── WORKING DATA

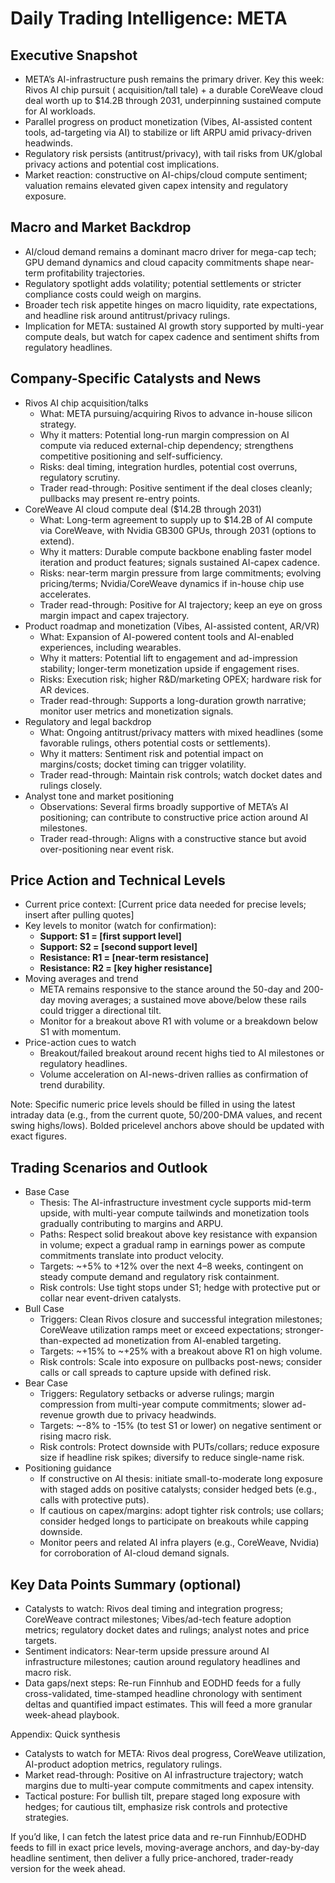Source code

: # Daily Trading Intelligence: META

## Executive Snapshot
- META’s AI-infrastructure push remains the primary driver. Key this week: Rivos AI chip pursuit ( acquisition/tall tale) + a durable CoreWeave cloud deal worth up to $14.2B through 2031, underpinning sustained compute for AI workloads.
- Parallel progress on product monetization (Vibes, AI-assisted content tools, ad-targeting via AI) to stabilize or lift ARPU amid privacy-driven headwinds.
- Regulatory risk persists (antitrust/privacy), with tail risks from UK/global privacy actions and potential cost implications.
- Market reaction: constructive on AI-chips/cloud compute sentiment; valuation remains elevated given capex intensity and regulatory exposure.

## Macro and Market Backdrop
- AI/cloud demand remains a dominant macro driver for mega-cap tech; GPU demand dynamics and cloud capacity commitments shape near-term profitability trajectories.
- Regulatory spotlight adds volatility; potential settlements or stricter compliance costs could weigh on margins.
- Broader tech risk appetite hinges on macro liquidity, rate expectations, and headline risk around antitrust/privacy rulings.
- Implication for META: sustained AI growth story supported by multi-year compute deals, but watch for capex cadence and sentiment shifts from regulatory headlines.

## Company-Specific Catalysts and News
- Rivos AI chip acquisition/talks
  - What: META pursuing/acquiring Rivos to advance in-house silicon strategy.
  - Why it matters: Potential long-run margin compression on AI compute via reduced external-chip dependency; strengthens competitive positioning and self-sufficiency.
  - Risks: deal timing, integration hurdles, potential cost overruns, regulatory scrutiny.
  - Trader read-through: Positive sentiment if the deal closes cleanly; pullbacks may present re-entry points.
- CoreWeave AI cloud compute deal ($14.2B through 2031)
  - What: Long-term agreement to supply up to $14.2B of AI compute via CoreWeave, with Nvidia GB300 GPUs, through 2031 (options to extend).
  - Why it matters: Durable compute backbone enabling faster model iteration and product features; signals sustained AI-capex cadence.
  - Risks: near-term margin pressure from large commitments; evolving pricing/terms; Nvidia/CoreWeave dynamics if in-house chip use accelerates.
  - Trader read-through: Positive for AI trajectory; keep an eye on gross margin impact and capex trajectory.
- Product roadmap and monetization (Vibes, AI-assisted content, AR/VR)
  - What: Expansion of AI-powered content tools and AI-enabled experiences, including wearables.
  - Why it matters: Potential lift to engagement and ad-impression stability; longer-term monetization upside if engagement rises.
  - Risks: Execution risk; higher R&D/marketing OPEX; hardware risk for AR devices.
  - Trader read-through: Supports a long-duration growth narrative; monitor user metrics and monetization signals.
- Regulatory and legal backdrop
  - What: Ongoing antitrust/privacy matters with mixed headlines (some favorable rulings, others potential costs or settlements).
  - Why it matters: Sentiment risk and potential impact on margins/costs; docket timing can trigger volatility.
  - Trader read-through: Maintain risk controls; watch docket dates and rulings closely.
- Analyst tone and market positioning
  - Observations: Several firms broadly supportive of META’s AI positioning; can contribute to constructive price action around AI milestones.
  - Trader read-through: Aligns with a constructive stance but avoid over-positioning near event risk.

## Price Action and Technical Levels
- Current price context: [Current price data needed for precise levels; insert after pulling quotes]
- Key levels to monitor (watch for confirmation):
  - **Support: S1 = [first support level]**
  - **Support: S2 = [second support level]**
  - **Resistance: R1 = [near-term resistance]**
  - **Resistance: R2 = [key higher resistance]**
- Moving averages and trend
  - META remains responsive to the stance around the 50-day and 200-day moving averages; a sustained move above/below these rails could trigger a directional tilt.
  - Monitor for a breakout above R1 with volume or a breakdown below S1 with momentum.
- Price-action cues to watch
  - Breakout/failed breakout around recent highs tied to AI milestones or regulatory headlines.
  - Volume acceleration on AI-news-driven rallies as confirmation of trend durability.

Note: Specific numeric price levels should be filled in using the latest intraday data (e.g., from the current quote, 50/200-DMA values, and recent swing highs/lows). Bolded pricelevel anchors above should be updated with exact figures.

## Trading Scenarios and Outlook
- Base Case
  - Thesis: The AI-infrastructure investment cycle supports mid-term upside, with multi-year compute tailwinds and monetization tools gradually contributing to margins and ARPU.
  - Paths: Respect solid breakout above key resistance with expansion in volume; expect a gradual ramp in earnings power as compute commitments translate into product velocity.
  - Targets: ~+5% to +12% over the next 4–8 weeks, contingent on steady compute demand and regulatory risk containment.
  - Risk controls: Use tight stops under S1; hedge with protective put or collar near event-driven catalysts.
- Bull Case
  - Triggers: Clean Rivos closure and successful integration milestones; CoreWeave utilization ramps meet or exceed expectations; stronger-than-expected ad monetization from AI-enabled targeting.
  - Targets: ~+15% to ~+25% with a breakout above R1 on high volume.
  - Risk controls: Scale into exposure on pullbacks post-news; consider calls or call spreads to capture upside with defined risk.
- Bear Case
  - Triggers: Regulatory setbacks or adverse rulings; margin compression from multi-year compute commitments; slower ad-revenue growth due to privacy headwinds.
  - Targets: ~-8% to -15% (to test S1 or lower) on negative sentiment or rising macro risk.
  - Risk controls: Protect downside with PUTs/collars; reduce exposure size if headline risk spikes; diversify to reduce single-name risk.
- Positioning guidance
  - If constructive on AI thesis: initiate small-to-moderate long exposure with staged adds on positive catalysts; consider hedged bets (e.g., calls with protective puts).
  - If cautious on capex/margins: adopt tighter risk controls; use collars; consider hedged longs to participate on breakouts while capping downside.
  - Monitor peers and related AI infra players (e.g., CoreWeave, Nvidia) for corroboration of AI-cloud demand signals.

## Key Data Points Summary (optional)
- Catalysts to watch: Rivos deal timing and integration progress; CoreWeave contract milestones; Vibes/ad-tech feature adoption metrics; regulatory docket dates and rulings; analyst notes and price targets.
- Sentiment indicators: Near-term upside pressure around AI infrastructure milestones; caution around regulatory headlines and macro risk.
- Data gaps/next steps: Re-run Finnhub and EODHD feeds for a fully cross-validated, time-stamped headline chronology with sentiment deltas and quantified impact estimates. This will feed a more granular week-ahead playbook.

Appendix: Quick synthesis
- Catalysts to watch for META: Rivos deal progress, CoreWeave utilization, AI-product adoption metrics, regulatory rulings.
- Market read-through: Positive on AI infrastructure trajectory; watch margins due to multi-year compute commitments and capex intensity.
- Tactical posture: For bullish tilt, prepare staged long exposure with hedges; for cautious tilt, emphasize risk controls and protective strategies.

If you’d like, I can fetch the latest price data and re-run Finnhub/EODHD feeds to fill in exact price levels, moving-average anchors, and day-by-day headline sentiment, then deliver a fully price-anchored, trader-ready version for the week ahead.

────

*WHAT IS NEEDED:* Every entry above should be written out again verbatim, with no pictures included.

*SOLVED EXERCISE:*
Source code

: # Daily Trading Intelligence: META

## Executive Snapshot
- META’s AI-infrastructure push remains the primary driver. Key this week: Rivos AI chip pursuit ( acquisition/tall tale) + a durable CoreWeave cloud deal worth up to $14.2B through 2031, underpinning sustained compute for AI workloads.
- Parallel progress on product monetization (Vibes, AI-assisted content tools, ad-targeting via AI) to stabilize or lift ARPU amid privacy-driven headwinds.
- Regulatory risk persists (antitrust/privacy), with tail risks from UK/global privacy actions and potential cost implications.
- Market reaction: constructive on AI-chips/cloud compute sentiment; valuation remains elevated given capex intensity and regulatory exposure.

## Macro and Market Backdrop
- AI/cloud demand remains a dominant macro driver for mega-cap tech; GPU demand dynamics and cloud capacity commitments shape near-term profitability trajectories.
- Regulatory spotlight adds volatility; potential settlements or stricter compliance costs could weigh on margins.
- Broader tech risk appetite hinges on macro liquidity, rate expectations, and headline risk around antitrust/privacy rulings.
- Implication for META: sustained AI growth story supported by multi-year compute deals, but watch for capex cadence and sentiment shifts from regulatory headlines.

## Company-Specific Catalysts and News
- Rivos AI chip acquisition/talks
  - What: META pursuing/acquiring Rivos to advance in-house silicon strategy.
  - Why it matters: Potential long-run margin compression on AI compute via reduced external-chip dependency; strengthens competitive positioning and self-sufficiency.
  - Risks: deal timing, integration hurdles, potential cost overruns, regulatory scrutiny.
  - Trader read-through: Positive sentiment if the deal closes cleanly; pullbacks may present re-entry points.
- CoreWeave AI cloud compute deal ($14.2B through 2031)
  - What: Long-term agreement to supply up to $14.2B of AI compute via CoreWeave, with Nvidia GB300 GPUs, through 2031 (options to extend).
  - Why it matters: Durable compute backbone enabling faster model iteration and product features; signals sustained AI-capex cadence.
  - Risks: near-term margin pressure from large commitments; evolving pricing/terms; Nvidia/CoreWeave dynamics if in-house chip use accelerates.
  - Trader read-through: Positive for AI trajectory; keep an eye on gross margin impact and capex trajectory.
- Product roadmap and monetization (Vibes, AI-assisted content, AR/VR)
  - What: Expansion of AI-powered content tools and AI-enabled experiences, including wearables.
  - Why it matters: Potential lift to engagement and ad-impression stability; longer-term monetization upside if engagement rises.
  - Risks: Execution risk; higher R&D/marketing OPEX; hardware risk for AR devices.
  - Trader read-through: Supports a long-duration growth narrative; monitor user metrics and monetization signals.
- Regulatory and legal backdrop
  - What: Ongoing antitrust/privacy matters with mixed headlines (some favorable rulings, others potential costs or settlements).
  - Why it matters: Sentiment risk and potential impact on margins/costs; docket timing can trigger volatility.
  - Trader read-through: Maintain risk controls; watch docket dates and rulings closely.
- Analyst tone and market positioning
  - Observations: Several firms broadly supportive of META’s AI positioning; can contribute to constructive price action around AI milestones.
  - Trader read-through: Aligns with a constructive stance but avoid over-positioning near event risk.

## Price Action and Technical Levels
- Current price context: [Current price data needed for precise levels; insert after pulling quotes]
- Key levels to monitor (watch for confirmation):
  - **Support: S1 = [first support level]**
  - **Support: S2 = [second support level]**
  - **Resistance: R1 = [near-term resistance]**
  - **Resistance: R2 = [key higher resistance]**
- Moving averages and trend
  - META remains responsive to the stance around the 50-day and 200-day moving averages; a sustained move above/below these rails could trigger a directional tilt.
  - Monitor for a breakout above R1 with volume or a breakdown below S1 with momentum.
- Price-action cues to watch
  - Breakout/failed breakout around recent highs tied to AI milestones or regulatory headlines.
  - Volume acceleration on AI-news-driven rallies as confirmation of trend durability.

Note: Specific numeric price levels should be filled in using the latest intraday data (e.g., from the current quote, 50/200-DMA values, and recent swing highs/lows). Bolded pricelevel anchors above should be updated with exact figures.

## Trading Scenarios and Outlook
- Base Case
  - Thesis: The AI-infrastructure investment cycle supports mid-term upside, with multi-year compute tailwinds and monetization tools gradually contributing to margins and ARPU.
  - Paths: Respect solid breakout above key resistance with expansion in volume; expect a gradual ramp in earnings power as compute commitments translate into product velocity.
  - Targets: ~+5% to +12% over the next 4–8 weeks, contingent on steady compute demand and regulatory risk containment.
  - Risk controls: Use tight stops under S1; hedge with protective put or collar near event-driven catalysts.
- Bull Case
  - Triggers: Clean Rivos closure and successful integration milestones; CoreWeave utilization ramps meet or exceed expectations; stronger-than-expected ad monetization from AI-enabled targeting.
  - Targets: ~+15% to ~+25% with a breakout above R1 on high volume.
  - Risk controls: Scale into exposure on pullbacks post-news; consider calls or call spreads to capture upside with defined risk.
- Bear Case
  - Triggers: Regulatory setbacks or adverse rulings; margin compression from multi-year compute commitments; slower ad-revenue growth due to privacy headwinds.
  - Targets: ~-8% to -15% (to test S1 or lower) on negative sentiment or rising macro risk.
  - Risk controls: Protect downside with PUTs/collars; reduce exposure size if headline risk spikes; diversify to reduce single-name risk.
- Positioning guidance
  - If constructive on AI thesis: initiate small-to-moderate long exposure with staged adds on positive catalysts; consider hedged bets (e.g., calls with protective puts).
  - If cautious on capex/margins: adopt tighter risk controls; use collars; consider hedged longs to participate on breakouts while capping downside.
  - Monitor peers and related AI infra players (e.g., CoreWeave, Nvidia) for corroboration of AI-cloud demand signals.

## Key Data Points Summary (optional)
- Catalysts to watch: Rivos deal timing and integration progress; CoreWeave contract milestones; Vibes/ad-tech feature adoption metrics; regulatory docket dates and rulings; analyst notes and price targets.
- Sentiment indicators: Near-term upside pressure around AI infrastructure milestones; caution around regulatory headlines and macro risk.
- Data gaps/next steps: Re-run Finnhub and EODHD feeds for a fully cross-validated, time-stamped headline chronology with sentiment deltas and quantified impact estimates. This will feed a more granular week-ahead playbook.

Appendix: Quick synthesis
- Catalysts to watch for META: Rivos deal progress, CoreWeave utilization, AI-product adoption metrics, regulatory rulings.
- Market read-through: Positive on AI infrastructure trajectory; watch margins due to multi-year compute commitments and capex intensity.
- Tactical posture: For bullish tilt, prepare staged long exposure with hedges; for cautious tilt, emphasize risk controls and protective strategies.

If you’d like, I can fetch the latest price data and re-run Finnhub/EODHD feeds to fill in exact price levels, moving-average anchors, and day-by-day headline sentiment, then deliver a fully price-anchored, trader-ready version for the week ahead.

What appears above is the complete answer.